Dari hasil tersebut disimpulkan telah terpenuhi bukti permulaan yang cukup dan berdasarkan hasil gelar perkara (ekspose) kemudian dinaikan ke tahap penyidikan. Bersamaan dengan itu juga ditetapkan dua orang sebagai tersangka.

"Dua tersangka yaitu, pertama AHM (Ahmad Hidayat Mus) ‎Bupati Kabupaten Kepulauan Sula periode 2005-2010 dan kedua ZM (Zainal Mus) Ketua DPRD Kabupaten Kepulauan Sula periode 2009-2014," tegas Saut saat konferensi pers di Gedung Merah Putih KPK, Jakarta, Jumat (16/3/2018).

‎Ahmad Hidayat Mus saat ini merupakan calon gubernur Malut berpasangan dengan calon wakil gubernur Rivai Umar dalam pilkada serentak 2018. Ahmad-Rivai diusung Partai Golkar dan PPP.

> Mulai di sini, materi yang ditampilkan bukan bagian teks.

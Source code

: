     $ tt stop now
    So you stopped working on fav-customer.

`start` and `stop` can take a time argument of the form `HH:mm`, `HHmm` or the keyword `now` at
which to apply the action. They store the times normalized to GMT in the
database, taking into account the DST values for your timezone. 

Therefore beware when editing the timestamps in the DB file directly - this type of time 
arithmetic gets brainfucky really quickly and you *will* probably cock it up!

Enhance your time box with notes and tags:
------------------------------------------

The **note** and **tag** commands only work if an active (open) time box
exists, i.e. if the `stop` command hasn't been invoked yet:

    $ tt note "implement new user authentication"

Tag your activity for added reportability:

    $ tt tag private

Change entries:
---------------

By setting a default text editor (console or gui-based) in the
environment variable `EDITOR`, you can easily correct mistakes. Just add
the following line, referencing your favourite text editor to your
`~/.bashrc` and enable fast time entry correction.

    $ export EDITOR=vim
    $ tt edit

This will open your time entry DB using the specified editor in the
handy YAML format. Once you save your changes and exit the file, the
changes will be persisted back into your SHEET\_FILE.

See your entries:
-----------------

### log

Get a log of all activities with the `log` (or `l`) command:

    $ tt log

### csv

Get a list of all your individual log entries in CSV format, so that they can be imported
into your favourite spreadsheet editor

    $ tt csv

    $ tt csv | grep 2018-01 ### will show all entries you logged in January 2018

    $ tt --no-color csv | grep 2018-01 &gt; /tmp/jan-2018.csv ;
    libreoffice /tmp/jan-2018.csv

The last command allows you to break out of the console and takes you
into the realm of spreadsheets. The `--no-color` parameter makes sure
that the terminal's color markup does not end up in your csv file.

Di sisi lain, Zainal Mus saat ini merupakan Bupati Banggai Kepulauan, Sulawesi Tengah periode 2017-2022‎. Ahmad dan Zainal merupakan kakak dan adik. Saut menggariskan, penetapan Ahmad sebagai tersangka tidak ada kaitannya dengan upaya menggagalkan pencalonan Ahmad sebagai cagub Malut.

Dia menegaskan, sesuai dengan kewenangan Pasal 11 UU KPK bahwa KPK berwenang melakukan penyelidikan, penyidikan, dan penuntutan terhadap penyelenggara negara, penegak hukum, atau pihak lain yang terkait dengan korupsi yang dilakukan penyelenggara negara atau penegak hukum.

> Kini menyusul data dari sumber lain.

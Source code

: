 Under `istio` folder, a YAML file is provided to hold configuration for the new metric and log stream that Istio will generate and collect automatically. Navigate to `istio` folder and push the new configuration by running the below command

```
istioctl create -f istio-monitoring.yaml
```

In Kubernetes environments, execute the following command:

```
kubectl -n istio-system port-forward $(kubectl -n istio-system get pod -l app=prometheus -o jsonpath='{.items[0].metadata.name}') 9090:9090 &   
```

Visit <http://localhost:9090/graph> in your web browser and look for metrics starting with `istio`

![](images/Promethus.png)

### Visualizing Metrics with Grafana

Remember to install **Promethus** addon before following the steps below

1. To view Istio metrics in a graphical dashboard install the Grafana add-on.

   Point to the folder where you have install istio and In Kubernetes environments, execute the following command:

"Apa yang dilakukan KPK saat ini adalah semata proses hukum yang didasarkan pada kewenangan yang diberikan UU kepada KPK dan kecukupan bukti," tegasnya.

Mantan staf ahli kepala BIN ini menuturkan, Ahmad dan Zainal diduga telah melakukan perbuatan menguntungkan diri sendiri atau orang lain atau suatu korporasi dengan menyalahgunakan kewenangan, kesempatan atau sarana yang ada padanya karena kedudukannya.

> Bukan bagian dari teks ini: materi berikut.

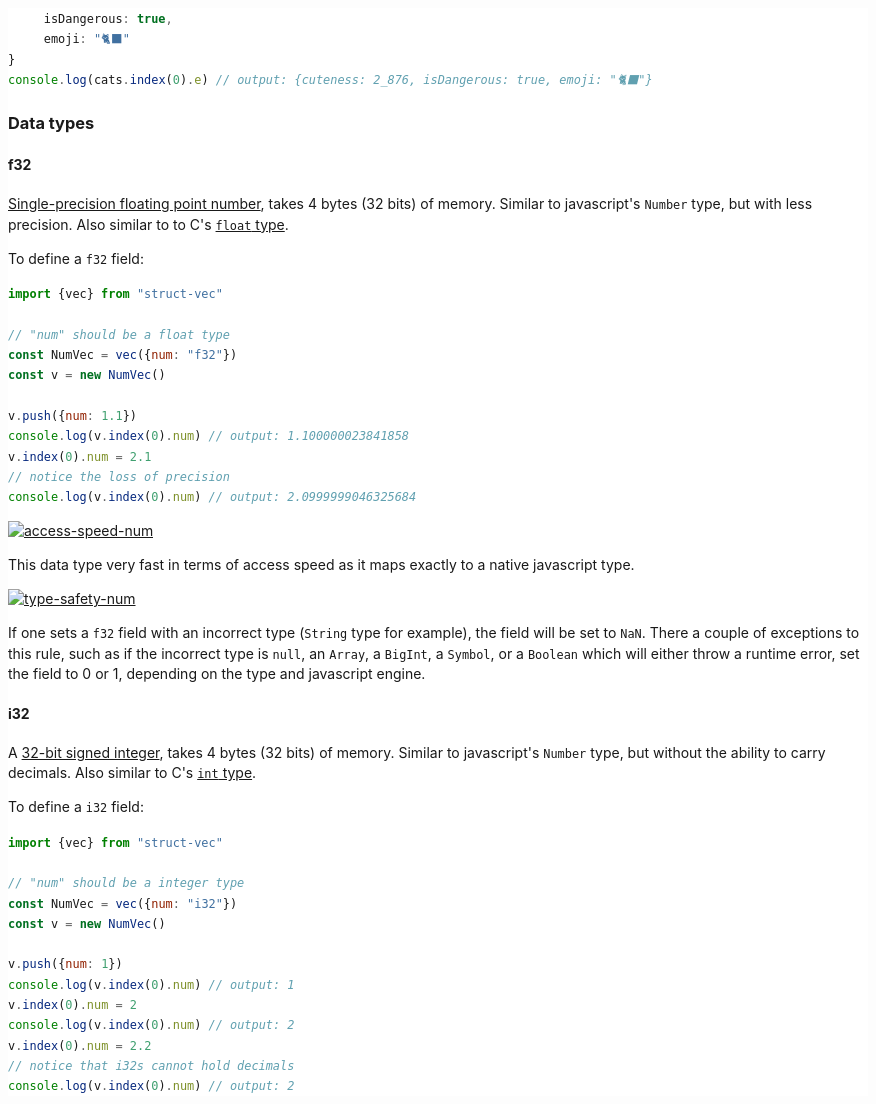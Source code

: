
 ```js
     isDangerous: true, 
     emoji: "🐈‍⬛"
}
console.log(cats.index(0).e) // output: {cuteness: 2_876, isDangerous: true, emoji: "🐈‍⬛"}
```

### Data types
#### f32

[Single-precision floating point number](https://en.wikipedia.org/wiki/Single-precision_floating-point_format), takes 4 bytes (32 bits) of memory. Similar to javascript's `Number` type, but with less precision. Also similar to to C's [`float` type](https://www.learnc.net/c-tutorial/c-float/).

To define a `f32` field:
```js
import {vec} from "struct-vec"

// "num" should be a float type
const NumVec = vec({num: "f32"})
const v = new NumVec()

v.push({num: 1.1})
console.log(v.index(0).num) // output: 1.100000023841858
v.index(0).num = 2.1
// notice the loss of precision
console.log(v.index(0).num) // output: 2.0999999046325684
```

[![access-speed-num](https://img.shields.io/badge/%F0%9F%9A%80%20Access%20Speed-Great-brightgreen)](https://shields.io/)

This data type very fast in terms of access speed as it maps exactly to a native javascript type.  

[![type-safety-num](https://img.shields.io/badge/%F0%9F%AA%B2%20Type%20Saftey-info-blue)](https://shields.io/) 

If one sets a `f32` field with an incorrect type (`String` type for example), the field will be set to `NaN`. There a couple of exceptions to this rule, such as if the incorrect type is `null`, an `Array`, a `BigInt`, a `Symbol`, or a `Boolean` which will either throw a runtime error, set the field to 0 or 1, depending on the type and javascript engine.

#### i32

A [32-bit signed integer](https://www.ibm.com/docs/en/aix/7.2?topic=types-signed-unsigned-integers), takes 4 bytes (32 bits) of memory. Similar to javascript's `Number` type, but without the ability to carry decimals. Also similar to C's [`int` type](https://www.learnc.net/c-tutorial/c-integer/).

To define a `i32` field:
```js
import {vec} from "struct-vec"

// "num" should be a integer type
const NumVec = vec({num: "i32"})
const v = new NumVec()

v.push({num: 1})
console.log(v.index(0).num) // output: 1
v.index(0).num = 2
console.log(v.index(0).num) // output: 2
v.index(0).num = 2.2
// notice that i32s cannot hold decimals
console.log(v.index(0).num) // output: 2
```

Akibatnya, dari pengadaan pembebasan lahan Bandara Bobong, Kabupaten Kepulauan Sula tersebut terjadi kerugian negara.

"Dugaan kerugian negara berdasarkan perhitungan dan koordinasi dengan BPK (Badan Pemeriksa Keuangan) adalah sebesar Rp3,4 miliar sesuai dengan sumlah pencairan SP2D (Surat Perintah Pencairan Dana) kas daerah Kabupaten Kepulauan Sula," ujarnya.

Terhadap kakak dan adik ini, Saut melanjutkan, KPK menyangkakan melanggar Pasal 2 Ayat (1) Pasal 3 UU Pemberantasan Tindak Pidana Korupsi (Tipikor) jo Pasal 55 Ayat (1) ke-(1) KUHPidana jo Pasal 64 Ayat (1) KUHPidana.

Saut membeberkan, secara umum konstruksi perkara ini ada dua bagian. Pertama, diduga pengadaan lahan Bobong pada APBD 2009 di kabupaten tersebut adalah pengadaan fiktif.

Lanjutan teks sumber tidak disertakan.